Write the entries below out again without a single difference.

[Collected data]
***

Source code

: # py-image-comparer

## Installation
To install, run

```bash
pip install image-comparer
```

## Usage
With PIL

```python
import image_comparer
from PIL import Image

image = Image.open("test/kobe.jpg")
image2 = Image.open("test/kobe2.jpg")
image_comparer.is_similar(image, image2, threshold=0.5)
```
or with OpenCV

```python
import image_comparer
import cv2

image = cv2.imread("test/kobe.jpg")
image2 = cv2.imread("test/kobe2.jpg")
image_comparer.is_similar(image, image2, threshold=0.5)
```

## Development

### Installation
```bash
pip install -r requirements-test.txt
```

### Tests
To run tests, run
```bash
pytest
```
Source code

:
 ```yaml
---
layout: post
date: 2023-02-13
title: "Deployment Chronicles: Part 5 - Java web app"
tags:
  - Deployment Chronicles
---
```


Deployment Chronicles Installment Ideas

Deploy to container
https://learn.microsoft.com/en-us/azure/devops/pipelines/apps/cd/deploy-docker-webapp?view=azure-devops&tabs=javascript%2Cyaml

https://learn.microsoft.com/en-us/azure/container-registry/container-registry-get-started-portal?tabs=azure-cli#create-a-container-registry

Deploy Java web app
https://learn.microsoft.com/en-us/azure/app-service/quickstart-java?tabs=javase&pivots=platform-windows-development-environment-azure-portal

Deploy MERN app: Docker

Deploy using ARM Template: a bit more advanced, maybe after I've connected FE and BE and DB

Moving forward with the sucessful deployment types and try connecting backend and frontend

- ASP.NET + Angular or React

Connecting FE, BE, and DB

***

> _Result of the task_:
Source code

: # py-image-comparer

## Installation
To install, run

```bash
pip install image-comparer
```

## Usage
With PIL

```python
import image_comparer
from PIL import Image

image = Image.open("test/kobe.jpg")
image2 = Image.open("test/kobe2.jpg")
image_comparer.is_similar(image, image2, threshold=0.5)
```
or with OpenCV

```python
import image_comparer
import cv2

image = cv2.imread("test/kobe.jpg")
image2 = cv2.imread("test/kobe2.jpg")
image_comparer.is_similar(image, image2, threshold=0.5)
```

## Development

### Installation
```bash
pip install -r requirements-test.txt
```

### Tests
To run tests, run
```bash
pytest
```
Source code

:
 ```yaml
---
layout: post
date: 2023-02-13
title: "Deployment Chronicles: Part 5 - Java web app"
tags:
  - Deployment Chronicles
---
```


Deployment Chronicles Installment Ideas

Deploy to container
https://learn.microsoft.com/en-us/azure/devops/pipelines/apps/cd/deploy-docker-webapp?view=azure-devops&tabs=javascript%2Cyaml

https://learn.microsoft.com/en-us/azure/container-registry/container-registry-get-started-portal?tabs=azure-cli#create-a-container-registry

Deploy Java web app
https://learn.microsoft.com/en-us/azure/app-service/quickstart-java?tabs=javase&pivots=platform-windows-development-environment-azure-portal

Deploy MERN app: Docker

Deploy using ARM Template: a bit more advanced, maybe after I've connected FE and BE and DB

Moving forward with the sucessful deployment types and try connecting backend and frontend

- ASP.NET + Angular or React

Connecting FE, BE, and DB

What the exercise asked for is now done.